-- Records for this exercise follows --

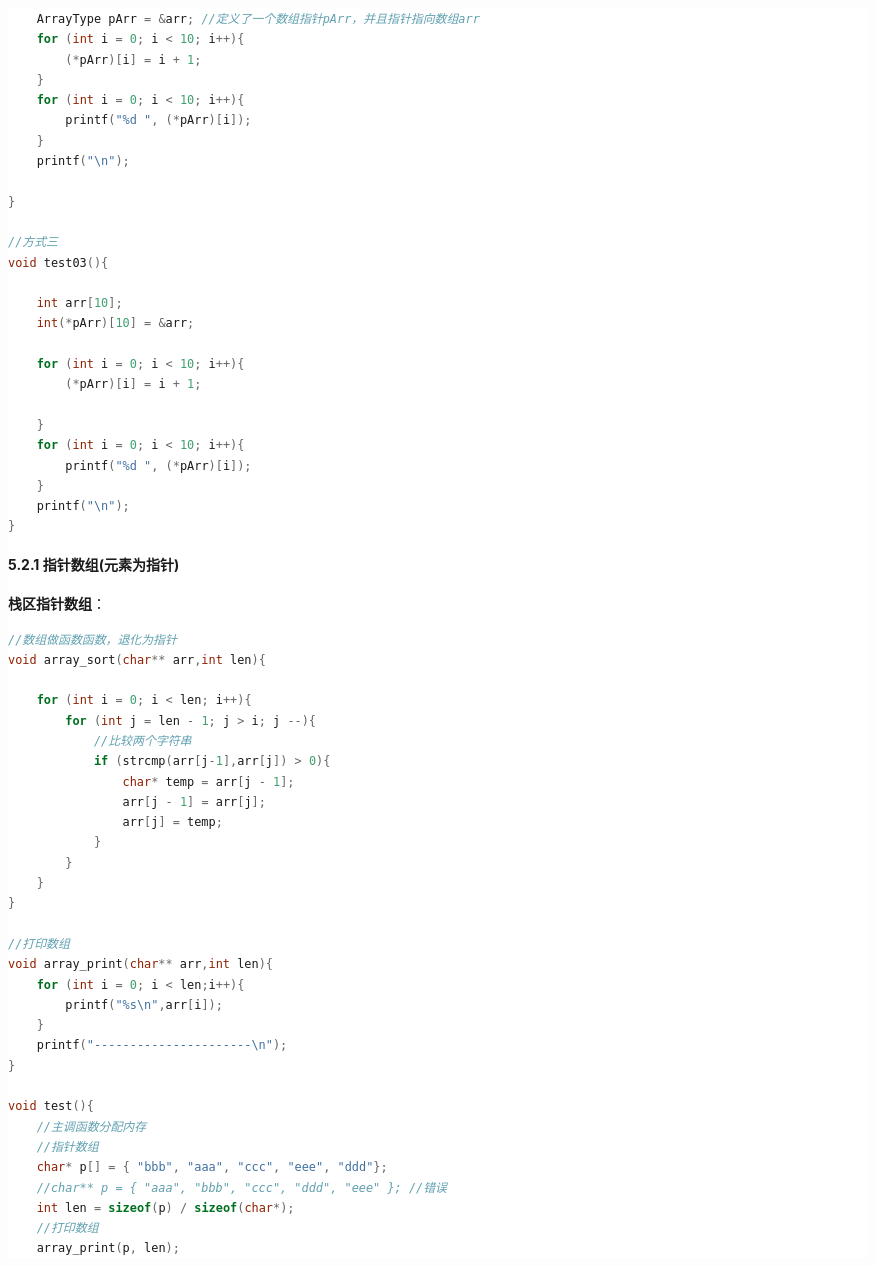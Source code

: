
 ```c
	ArrayType pArr = &arr; //定义了一个数组指针pArr，并且指针指向数组arr
	for (int i = 0; i < 10; i++){
		(*pArr)[i] = i + 1;
	}
	for (int i = 0; i < 10; i++){
		printf("%d ", (*pArr)[i]);
	}
	printf("\n");

}

//方式三
void test03(){
	
	int arr[10];
	int(*pArr)[10] = &arr;

	for (int i = 0; i < 10; i++){
		(*pArr)[i] = i + 1;

	}
	for (int i = 0; i < 10; i++){
		printf("%d ", (*pArr)[i]);
	}
	printf("\n");
}
```

#### 5.2.1 指针数组(元素为指针)

**栈区指针数组**：

```c
//数组做函数函数，退化为指针
void array_sort(char** arr,int len){

	for (int i = 0; i < len; i++){
		for (int j = len - 1; j > i; j --){
			//比较两个字符串
			if (strcmp(arr[j-1],arr[j]) > 0){
				char* temp = arr[j - 1];
				arr[j - 1] = arr[j];
				arr[j] = temp;
			}
		}
	}
}

//打印数组
void array_print(char** arr,int len){
	for (int i = 0; i < len;i++){
		printf("%s\n",arr[i]);
	}
	printf("----------------------\n");
}

void test(){
	//主调函数分配内存
	//指针数组
	char* p[] = { "bbb", "aaa", "ccc", "eee", "ddd"};
	//char** p = { "aaa", "bbb", "ccc", "ddd", "eee" }; //错误
	int len = sizeof(p) / sizeof(char*);
	//打印数组
	array_print(p, len);
```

-- Records for this exercise concluded --

* **Instructions to follow**: Without changing a word, retype every entry above, but drop its pictures.

* **Result of the task**:
Source code

:
 ```c
	ArrayType pArr = &arr; //定义了一个数组指针pArr，并且指针指向数组arr
	for (int i = 0; i < 10; i++){
		(*pArr)[i] = i + 1;
	}
	for (int i = 0; i < 10; i++){
		printf("%d ", (*pArr)[i]);
	}
	printf("\n");

}

//方式三
void test03(){
	
	int arr[10];
	int(*pArr)[10] = &arr;

	for (int i = 0; i < 10; i++){
		(*pArr)[i] = i + 1;

	}
	for (int i = 0; i < 10; i++){
		printf("%d ", (*pArr)[i]);
	}
	printf("\n");
}
```

#### 5.2.1 指针数组(元素为指针)

**栈区指针数组**：

```c
//数组做函数函数，退化为指针
void array_sort(char** arr,int len){

	for (int i = 0; i < len; i++){
		for (int j = len - 1; j > i; j --){
			//比较两个字符串
			if (strcmp(arr[j-1],arr[j]) > 0){
				char* temp = arr[j - 1];
				arr[j - 1] = arr[j];
				arr[j] = temp;
			}
		}
	}
}

//打印数组
void array_print(char** arr,int len){
	for (int i = 0; i < len;i++){
		printf("%s\n",arr[i]);
	}
	printf("----------------------\n");
}

void test(){
	//主调函数分配内存
	//指针数组
	char* p[] = { "bbb", "aaa", "ccc", "eee", "ddd"};
	//char** p = { "aaa", "bbb", "ccc", "ddd", "eee" }; //错误
	int len = sizeof(p) / sizeof(char*);
	//打印数组
	array_print(p, len);
```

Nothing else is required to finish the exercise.